Money, Oneness, and Division

From my blog post of Dec 2, 2014

Altruism vs. Selfishness?

This gets me all excited.  This essay is a teaser of what's to come.  I'm working on an essay, "Money: the House Divided", showing how the money mentality skews our vision of the universe into divisions and duality, a lack of realization of the oneness of all things.  One example is in the concepts of altruism and selfishness.  In our minds, it's either one or the other, altruism or selfishness.  We think of altruism and selfishness as separate things.

We think of altruism as selfless sacrifice for others.  We think of selfishness as serving the self at the expense of others.  But look at the reality of a living body. 

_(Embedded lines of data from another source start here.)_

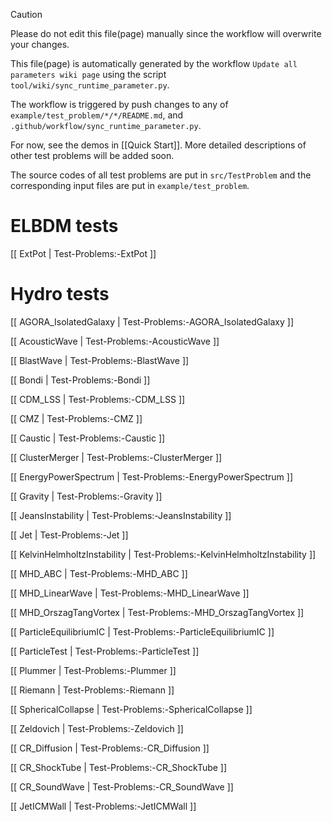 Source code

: > [!CAUTION]
> Please do not edit this file(page) manually since the workflow will overwrite your changes.

This file(page) is automatically generated by the workflow `Update all parameters wiki page` using the script `tool/wiki/sync_runtime_parameter.py`.

The workflow is triggered by push changes to any of `example/test_problem/*/*/README.md`, and `.github/workflow/sync_runtime_parameter.py`.

For now, see the demos in [[Quick Start]]. More detailed descriptions of other test problems will be added soon.

The source codes of all test problems are put in `src/TestProblem` and the corresponding input files are put in `example/test_problem`.

# ELBDM tests
[[ ExtPot \| Test-Problems:-ExtPot ]]


# Hydro tests
[[ AGORA_IsolatedGalaxy \| Test-Problems:-AGORA_IsolatedGalaxy ]]

[[ AcousticWave \| Test-Problems:-AcousticWave ]]

[[ BlastWave \| Test-Problems:-BlastWave ]]

[[ Bondi \| Test-Problems:-Bondi ]]

[[ CDM_LSS \| Test-Problems:-CDM_LSS ]]

[[ CMZ \| Test-Problems:-CMZ ]]

[[ Caustic \| Test-Problems:-Caustic ]]

[[ ClusterMerger \| Test-Problems:-ClusterMerger ]]

[[ EnergyPowerSpectrum \| Test-Problems:-EnergyPowerSpectrum ]]

[[ Gravity \| Test-Problems:-Gravity ]]

[[ JeansInstability \| Test-Problems:-JeansInstability ]]

[[ Jet \| Test-Problems:-Jet ]]

[[ KelvinHelmholtzInstability \| Test-Problems:-KelvinHelmholtzInstability ]]

[[ MHD_ABC \| Test-Problems:-MHD_ABC ]]

[[ MHD_LinearWave \| Test-Problems:-MHD_LinearWave ]]

[[ MHD_OrszagTangVortex \| Test-Problems:-MHD_OrszagTangVortex ]]

[[ ParticleEquilibriumIC \| Test-Problems:-ParticleEquilibriumIC ]]

[[ ParticleTest \| Test-Problems:-ParticleTest ]]

[[ Plummer \| Test-Problems:-Plummer ]]

[[ Riemann \| Test-Problems:-Riemann ]]

[[ SphericalCollapse \| Test-Problems:-SphericalCollapse ]]

[[ Zeldovich \| Test-Problems:-Zeldovich ]]

[[ CR_Diffusion \| Test-Problems:-CR_Diffusion ]]

[[ CR_ShockTube \| Test-Problems:-CR_ShockTube ]]

[[ CR_SoundWave \| Test-Problems:-CR_SoundWave ]]

[[ JetICMWall \| Test-Problems:-JetICMWall ]]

If your left hand scratches an itch your right cheek, is your left hand being selfish or is it being altruistic?  Does your left hand expect any kind of payment, any kind of reward, by scratching your right cheek?  Herein lies the philosophy of living without money or conscious barter.  Freely give, freely receive, expecting nothing in return, because you realize the whole universe is one body.  Anything else is delusion.

Does a cell in your body bring hurt or harm to the whole body if it hurts itself?  Does a cell in your body help or harm itself by bringing assistance and health to a neighboring cell?  To help others is to help the self.  To help the self is to help others.  This is basic life, 101.

You cannot love the Whole without loving your neighbor, and you cannot love your neighbor without loving your self.  And you cannot love your self without loving the Whole and loving your neighbor.  Notice how this is the very basic fundamental of both Judaism and Christianity, as well as Hinduism.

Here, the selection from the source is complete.